I had been spraying the trees with Kaolin Clay all morning and the tractor and sprayer looked like they’d gotten coated with powdered sugar. The clay is meant to deter the curculio beetle, a pest that lays eggs in the developing fruitlets and can destroy and apple crop without proper attention and management. The clay is ground microfine and when it is applied liberally to the apple trees, flakes off on the beetles and inhibits them from completing their reproductive activity.

When I had finished spraying and cleaned out the spray tank, I headed back up the mountain to park the 300 gallon sprayer in the shed. What I didn’t realize was that I hadn’t completely secured the sprayer hitch to the ball on the back of the tractor. While there was spray in the tank, the weight kept the whole thing from bouncing off but now that it was empty, the contraption balanced precariously on its one set of wheels and was only resting lightly on the tractor ball. As I pulled onto sugar hollow I noticed that a black Lexus was coming around the curve behind me but I didn’t give it a second thought. A slight bump in the road made the tractor seat bounce but then I heard a snap and saw the sprayer handle and connection lines tear from their mount on the tractor beside me. I spun in my seat only to see the oddly shaped machine careening back down the road and gaining speed as it went. The driver of the Lexus seemed oblivious for a moment that the vehicle in front of him was headed straight for the recently waxed hood of his sedan. Or maybe he was just inclined to play a one sided game of chicken. I waved wildly at him and tried to shout over the thrum of the tractor. Finally he  broke out of his momentary stupor and swerved into the other lane. He sped around the whole scene and, without so much as a “ Looks like you’ve got your work cut out for you”, ran the stop sign at the top of the hill as if he couldn’t wait to get the heck out of Fairview.

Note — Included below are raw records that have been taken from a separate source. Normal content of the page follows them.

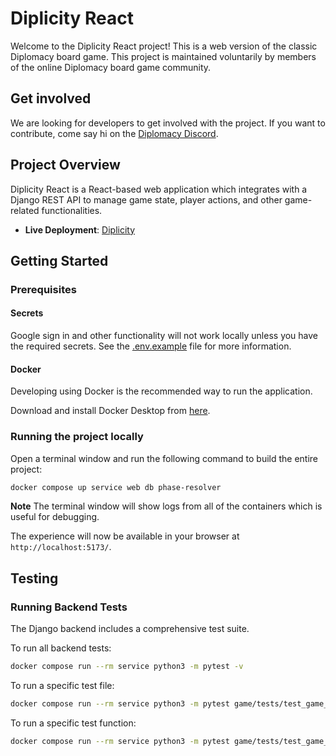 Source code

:# Diplicity React

Welcome to the Diplicity React project! This is a web version of the classic Diplomacy board game. This project is maintained voluntarily by members of the online Diplomacy board game community.

## Get involved

We are looking for developers to get involved with the project. If you want to contribute, come say hi on the [Diplomacy Discord](chttps://discord.gg/QETtwGR).

## Project Overview

Diplicity React is a React-based web application which integrates with a Django REST API to manage game state, player actions, and other game-related functionalities.

- **Live Deployment**: [Diplicity](https://diplicity.com)

## Getting Started

### Prerequisites

#### Secrets

Google sign in and other functionality will not work locally unless you have the required secrets. See the [.env.example](.env.example) file for more information.

#### Docker

Developing using Docker is the recommended way to run the application.

Download and install Docker Desktop from [here](https://www.docker.com/products/docker-desktop/).

### Running the project locally

Open a terminal window and run the following command to build the entire project:
```bash
docker compose up service web db phase-resolver
```

**Note** The terminal window will show logs from all of the containers which is useful for debugging.

The experience will now be available in your browser at `http://localhost:5173/`.

## Testing

### Running Backend Tests

The Django backend includes a comprehensive test suite.

To run all backend tests:
```bash
docker compose run --rm service python3 -m pytest -v
```

To run a specific test file:
```bash
docker compose run --rm service python3 -m pytest game/tests/test_game_create.py -v
```

To run a specific test function:
```bash
docker compose run --rm service python3 -m pytest game/tests/test_game_create.py::test_create_game_success -v 
```
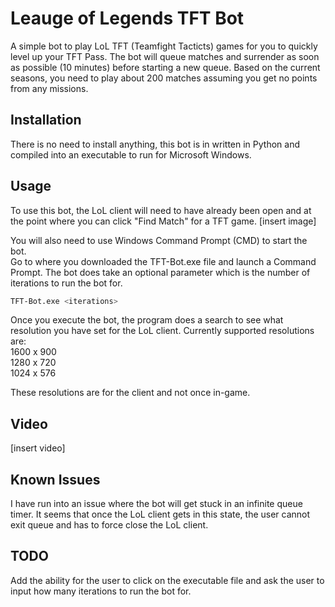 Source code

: # Leauge of Legends TFT Bot
A simple bot to play LoL TFT (Teamfight Tacticts) games for you to quickly level up your TFT Pass. The bot will queue matches and surrender as soon as possible (10 minutes) before starting a new queue. Based on the current seasons, you need to play about 200 matches assuming you get no points from any missions. 

## Installation
There is no need to install anything, this bot is in written in Python and compiled into an executable to run for Microsoft Windows. 

## Usage
To use this bot, the LoL client will need to have already been open and at the point where you can click "Find Match" for a TFT game. 
[insert image]

You will also need to use Windows Command Prompt (CMD) to start the bot.  
Go to where you downloaded the TFT-Bot.exe file and launch a Command Prompt. 
The bot does take an optional parameter which is the number of iterations to run the bot for.

```bash
TFT-Bot.exe <iterations>
```

Once you execute the bot, the program does a search to see what resolution you have set for the LoL client. Currently supported resolutions are:   
1600 x 900  
1280 x 720  
1024 x 576

These resolutions are for the client and not once in-game.

## Video
[insert video]

## Known Issues
I have run into an issue where the bot will get stuck in an infinite queue timer. It seems that once the LoL client gets in this state, the user cannot exit queue and has to force close the LoL client.

## TODO
Add the ability for the user to click on the executable file and ask the user to input how many iterations to run the bot for. 
<!--Using pyinstaller to create '.exe'  
Command: pyinstaller -F --icon "images/icon.ico" --add-data "images/*.png;." --name TFT-Bot main.py-->
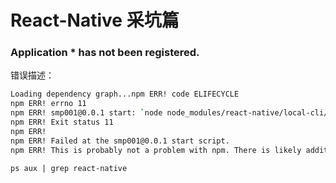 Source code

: # React-Native 采坑篇
### Application * has not been registered.
错误描述：
```sh
Loading dependency graph...npm ERR! code ELIFECYCLE
npm ERR! errno 11
npm ERR! smp001@0.0.1 start: `node node_modules/react-native/local-cli/cli.js start`
npm ERR! Exit status 11
npm ERR!
npm ERR! Failed at the smp001@0.0.1 start script.
npm ERR! This is probably not a problem with npm. There is likely additional logging output above.
```



`ps aux | grep react-native`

The sprayer didn’t make the curve in the road but instead went straight over the edge of the road, down a steep bank, through a barbed wire fence, and crashed into a rhododendron bush. I pulled the tractor off the road and ran down the barn, legs shaking slightly, to get help.

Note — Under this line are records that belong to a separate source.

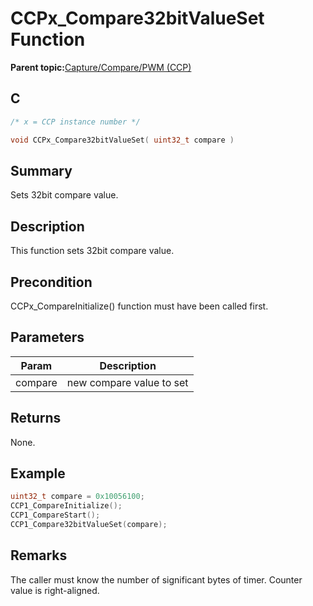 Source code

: # CCPx\_Compare32bitValueSet Function

**Parent topic:**[Capture/Compare/PWM \(CCP\)](GUID-615BEA57-7216-4351-87D8-94C8B0BF6E7D.md)

## C

```c
/* x = CCP instance number */

void CCPx_Compare32bitValueSet( uint32_t compare )
```

## Summary

Sets 32bit compare value.

## Description

This function sets 32bit compare value.

## Precondition

CCPx\_CompareInitialize\(\) function must have been called first.

## Parameters

|Param|Description|
|-----|-----------|
|compare|new compare value to set|

## Returns

None.

## Example

```c
uint32_t compare = 0x10056100;
CCP1_CompareInitialize();
CCP1_CompareStart();
CCP1_Compare32bitValueSet(compare);
```

## Remarks

The caller must know the number of significant bytes of timer. Counter value is right-aligned.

Walker, Jamie, and I were able to pull the sprayer back onto the road and found that, through some miracle, it hadn’t been damaged beyond reckoning. Only the handle, which extends from the spray tank to the tractor, and the odd little platform on the back of the sprayer had gotten mangled. Everything else was more or less untouched by the accident. I kicked myself thoroughly for not correctly securing the hitch, but I guess sometimes those kinds of mistakes are good. I will never, never pull out without checking and rechecking that connection again. Ever. I suppose it was just lucky that the Lexus driver didn’t play his game of chicken for one second longer, and that the rhododendron bush stopped the sprayer from crashing all the way down the hill, and that the odd little platform on the back that acted like a rear bumper. Oh yes, I’m counting my blessings on this one.